9回は1死一、二塁で福谷投手の初球(151キロ)をセンター前へ。「相手がいい真っすぐを投げていたので、それを狙って一振りで決めることができました。1軍クラスのピッチャーなので、それがよかったなと思います」。その前の3打席目、7回はロンドンの投手の151キロに詰まって遊ゴロという結果を踏まえ「しっかり修正して入れたのがよかった」と振り返りました。
その原口選手について掛布雅之監督は「ま、らしいやね。速い球に力負けせず積極的に打っていく。原口らしい。これぞ原口。THE原口だよね」とニッコリ。さらに「集中力ですよ。1軍でスタメンも代打も経験しているから、打席でのメリハリのつけ方がうまいんじゃないの?」と続けています。こういう話を書いていると、やはり今回の離脱は残念ですね。でもまだ1軍での出番はあるはず。回復を待っています。
なお、25日のオリックス戦(舞洲サブ)で2ランを含む3安打があったものの、そのあと3試合連続ノーヒットと元気のない高山俊選手のことを質問され「自分の中で悩んじゃってるねえ。もうちょっと吹っ切れると思ったんだけど。(スイングの際に)体が止まらない。ちょっと流れすぎだよね。右足の壁が、ゲームになると流れてしまう」と掛布監督。「(登録抹消から)10日が過ぎて、精神的なものも色々あるんでしょう」
“次のステージ”で投げるためには
変わって投手陣です。先発して3回ノーヒット、無失点だった竹安大知投手は、手応えはを聞かれ「いや…。カウントが悪かったり、それで球数が多くなったりして、決めに行くところで勝負できなかった」と浮かない表情でしたが、打ち取りはほとんどが内野ゴロで、ボール球も低めに外れてのものが多かったように思います。それは意識して?との問いに「そうですね」と答えました。
掛布監督は「最初のフォアボール、盗塁失敗がなければ(0点で終わったかどうか)わからないからねえ。カウント3-2にしたのが、5人くらいいたんじゃない?」と竹安投手の投球を振り返りました。「いいボールもあったんだけど、次のステージで投げるためには、もっともっと強いボールを、という気持ちを前面に出してほしい」と注文しています。
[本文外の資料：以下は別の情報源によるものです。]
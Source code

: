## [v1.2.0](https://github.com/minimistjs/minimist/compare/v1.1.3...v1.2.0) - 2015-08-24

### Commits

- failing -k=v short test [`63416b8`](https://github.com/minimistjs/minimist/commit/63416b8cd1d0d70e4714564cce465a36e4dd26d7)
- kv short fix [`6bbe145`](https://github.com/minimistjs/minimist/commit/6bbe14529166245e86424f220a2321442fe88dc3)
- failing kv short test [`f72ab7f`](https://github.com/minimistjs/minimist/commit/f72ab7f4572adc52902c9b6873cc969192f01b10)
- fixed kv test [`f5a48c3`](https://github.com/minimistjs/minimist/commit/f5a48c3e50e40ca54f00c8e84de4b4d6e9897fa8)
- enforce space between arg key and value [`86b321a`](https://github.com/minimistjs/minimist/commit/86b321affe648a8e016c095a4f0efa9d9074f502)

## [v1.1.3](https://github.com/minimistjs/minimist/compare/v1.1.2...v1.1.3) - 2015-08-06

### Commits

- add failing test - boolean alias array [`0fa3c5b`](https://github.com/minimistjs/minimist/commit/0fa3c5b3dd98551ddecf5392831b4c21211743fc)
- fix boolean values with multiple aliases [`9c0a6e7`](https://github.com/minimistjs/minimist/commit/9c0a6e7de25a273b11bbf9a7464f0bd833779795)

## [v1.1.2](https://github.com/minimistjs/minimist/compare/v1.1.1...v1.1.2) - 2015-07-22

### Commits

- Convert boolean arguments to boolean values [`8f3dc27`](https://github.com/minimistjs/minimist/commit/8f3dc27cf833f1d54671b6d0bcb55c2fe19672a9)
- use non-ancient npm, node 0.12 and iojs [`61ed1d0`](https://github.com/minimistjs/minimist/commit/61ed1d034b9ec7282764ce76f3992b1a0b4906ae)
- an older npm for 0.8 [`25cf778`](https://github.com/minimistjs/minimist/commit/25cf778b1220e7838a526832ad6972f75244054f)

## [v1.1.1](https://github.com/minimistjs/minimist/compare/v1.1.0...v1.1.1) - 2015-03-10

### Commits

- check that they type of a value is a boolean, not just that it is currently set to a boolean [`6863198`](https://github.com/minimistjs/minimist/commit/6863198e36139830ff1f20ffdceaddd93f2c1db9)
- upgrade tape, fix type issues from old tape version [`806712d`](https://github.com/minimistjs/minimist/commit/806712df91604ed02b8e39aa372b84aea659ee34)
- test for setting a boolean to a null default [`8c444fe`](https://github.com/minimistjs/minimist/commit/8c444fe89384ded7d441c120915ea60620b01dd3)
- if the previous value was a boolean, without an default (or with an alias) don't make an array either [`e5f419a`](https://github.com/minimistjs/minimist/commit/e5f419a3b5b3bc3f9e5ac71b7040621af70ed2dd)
また久保康生投手コーチの竹安投手評は「ヒットを打たれないのは、彼の球種の豊富さ。特徴を持っているからでしょう。どれだけ精度を上げるか、ですね。最終的にカウント負けしているのは、自分の調子とケンカしているとも言えるし、いいボールを投げたい意識の表れと言える」というものでした。
福永投手と守屋投手
福永春吾投手は4回と5回の2イニングを投げ、走者を出しながらも要所を三振で締めています。よかった点を聞いたら「取りたいところで、狙って三振を取れたこと」と言い、次に向けての課題は「フィールディングにおいて、一歩目の早さを求めていきたい」と答えました。これは5回、野選となったバント処理を思い出してのことでしょう。
そして「あとは3球で1ボール2ストライクのカウントに、常に整えられるようにすること」という課題を自身に与える福永投手でした。
最後は守屋功輝投手のコメントです。「試行錯誤しているところで、タイミングが合わないとか、バッターでなく“対自分”になってしまっていたと思います。不安はないと言いたいけど、ゼロではない。いろいろやっていく中で、自分で“これ”というものを見つけ、それをやっていけば自信もついてくるだろうし」
そのあと守屋投手がつけ加えたのは「抜け出したいです」という言葉。苦しんで身につけたものは、いつまでも自分を支えてくれると聞いたことがあります。“抜け出した”先の守屋投手が楽しみです。